Bakersfield, California
 
I'm beginning to realize that aging is not for wimps.
 

  • Member since
    February 2008
  • 8,877 posts
Posted by maxman on Saturday, July 25, 2020 8:33 PM

Looks like there will be an article about these things in the September MR.

  • Member since
    September 2003
  • 21,669 posts
Posted by Overmod on Monday, July 27, 2020 4:19 AM

It occurs to me that rather than tinker with carriage and head paths so the DeepCut blade always 'trails' correctly for scribing, the OP might actually want to try different actions and perhaps different substrates to get the effect i think he wants.

Various embossing tools on a substrate like thin metal or foil with an underlying glue or wax layer might give him remarkable 3D detail without tearing.  There is a Chomas engraving point, kinda like a sharp ballpoint tip with a carbide insert, which should be capable of scribing multiple depths of groove detail on any of the usual thermoplastics; I haven't seen anyone arrange to heat such a tip selectively but it would be relatively trivial for many modelers here, and that would let you do fairly complex 3D in any direction without swiveling-knife and breakage/dulling problems.

Yes, you will want a higher-tack mat; probably you will wnt to research ways of better holding parts as you scribe or profile them if the mat is part of the machine's registration system.

  • Member since
    September 2002
  • 7,486 posts
Posted by ndbprr on Monday, July 27, 2020 7:36 AM

I guess the question is will it take longer to develop a program and run it then cutting out individual pieces.  Doing a one off I doubt it. Doing say 20 or more maybe.

  • Member since
    January 2009
  • From: Bakersfield, CA 93308
  • 6,526 posts
Posted by RR_Mel on Monday, July 27, 2020 8:23 AM


  If you are into CAD (AutoCAD or similar, I use DesignCAD 20) the machine will import DXF files so no learning curve needed.  I used a DXF drawing on the demo machine and it worked.  The drawing was the exterior walls of a HO scale house.

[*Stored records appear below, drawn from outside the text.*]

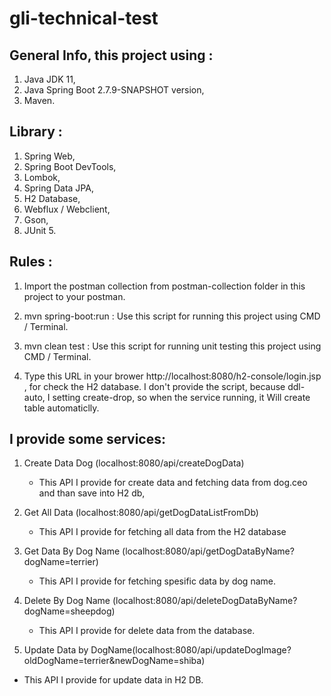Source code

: # gli-technical-test

## General Info, this project using :
1. Java JDK 11,
2. Java Spring Boot 2.7.9-SNAPSHOT version,
3. Maven.

## Library :
1. Spring Web,
2. Spring Boot DevTools,
3. Lombok,
4. Spring Data JPA,
5. H2 Database,
6. Webflux / Webclient,
7. Gson,
8. JUnit 5.

## Rules :
1. Import the postman collection from postman-collection folder in this project to your postman.

2. mvn spring-boot:run : Use this script for running this project using CMD / Terminal.

3. mvn clean test : Use this script for running unit testing this project using CMD / Terminal.

4. Type this URL in your brower http://localhost:8080/h2-console/login.jsp , for check the H2 database.
   I don't provide the script, because ddl-auto, I setting create-drop, so when the service running, it Will create table automaticlly.


## I provide some services:
1. Create Data Dog (localhost:8080/api/createDogData)
   - This API I provide for create data and fetching data from dog.ceo and than save into H2 db,
   
2. Get All Data (localhost:8080/api/getDogDataListFromDb)
   - This API I provide for fetching all data from the H2 database

3. Get Data By Dog Name (localhost:8080/api/getDogDataByName?dogName=terrier)
   - This API I provide for fetching spesific data by dog name.
  
4. Delete By Dog Name (localhost:8080/api/deleteDogDataByName?dogName=sheepdog)
   - This API I provide for delete data from the database.
   
 5. Update Data by DogName(localhost:8080/api/updateDogImage?oldDogName=terrier&newDogName=shiba)
   - This API I provide for update data in H2 DB.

The multi cut alignment was remarkable!  It took four passes with the deep cut blade to cut the 1/32” basswood.

If you are into a lot of scratch building the machines do work pretty good.  I couldn’t see a big enough advantage over my #11 blade and ruler to justify a $300 investment.

The CAD drawing isn’t an impact on me, I make full size drawings of every scratch built structure for making templates.


Mel



 
My Model Railroad  
http://melvineperry.blogspot.com/
 
Bakersfield, California
 
I'm beginning to realize that aging is not for wimps.
 

 

  • Member since
    July 2020
  • 7 posts
Posted by Calcifer on Sunday, August 2, 2020 5:13 AM
Thanks! This is exactly what I'm after - new textures without cutting all the way through.